Produce an exact copy of the lines from the line containing "<li>Useful links</li>" through the last line of the listing below, both ends included, and nothing else.

>>

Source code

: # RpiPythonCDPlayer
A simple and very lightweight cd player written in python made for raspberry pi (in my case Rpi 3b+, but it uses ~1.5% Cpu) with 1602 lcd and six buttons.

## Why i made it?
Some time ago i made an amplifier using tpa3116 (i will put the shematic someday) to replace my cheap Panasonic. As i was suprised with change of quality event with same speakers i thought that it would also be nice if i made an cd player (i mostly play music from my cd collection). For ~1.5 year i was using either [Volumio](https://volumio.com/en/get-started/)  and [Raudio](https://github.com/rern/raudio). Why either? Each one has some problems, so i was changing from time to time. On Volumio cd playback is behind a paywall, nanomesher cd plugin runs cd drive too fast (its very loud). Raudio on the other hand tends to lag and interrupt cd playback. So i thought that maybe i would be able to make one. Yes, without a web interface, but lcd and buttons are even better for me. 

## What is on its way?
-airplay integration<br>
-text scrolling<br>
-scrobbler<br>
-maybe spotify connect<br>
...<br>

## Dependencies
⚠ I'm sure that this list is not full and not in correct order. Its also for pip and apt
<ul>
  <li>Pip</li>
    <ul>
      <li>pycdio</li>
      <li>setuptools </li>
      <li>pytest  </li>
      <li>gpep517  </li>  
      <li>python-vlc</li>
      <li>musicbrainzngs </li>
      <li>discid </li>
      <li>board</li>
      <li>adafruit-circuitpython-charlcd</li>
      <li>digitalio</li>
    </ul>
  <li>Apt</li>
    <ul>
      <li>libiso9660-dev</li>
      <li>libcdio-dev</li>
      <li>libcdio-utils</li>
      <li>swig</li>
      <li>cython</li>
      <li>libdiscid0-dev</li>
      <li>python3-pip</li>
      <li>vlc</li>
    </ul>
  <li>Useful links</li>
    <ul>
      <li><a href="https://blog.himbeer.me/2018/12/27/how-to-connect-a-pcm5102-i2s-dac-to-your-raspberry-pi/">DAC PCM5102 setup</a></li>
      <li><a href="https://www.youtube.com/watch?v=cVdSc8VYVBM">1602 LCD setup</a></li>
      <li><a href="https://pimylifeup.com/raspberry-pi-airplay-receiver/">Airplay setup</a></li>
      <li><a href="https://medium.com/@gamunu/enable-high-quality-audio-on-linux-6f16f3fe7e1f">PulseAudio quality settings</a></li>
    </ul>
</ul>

<<

* Result of this task
  <li>Useful links</li>
    <ul>
      <li><a href="https://blog.himbeer.me/2018/12/27/how-to-connect-a-pcm5102-i2s-dac-to-your-raspberry-pi/">DAC PCM5102 setup</a></li>
      <li><a href="https://www.youtube.com/watch?v=cVdSc8VYVBM">1602 LCD setup</a></li>
      <li><a href="https://pimylifeup.com/raspberry-pi-airplay-receiver/">Airplay setup</a></li>
      <li><a href="https://medium.com/@gamunu/enable-high-quality-audio-on-linux-6f16f3fe7e1f">PulseAudio quality settings</a></li>
    </ul>
</ul>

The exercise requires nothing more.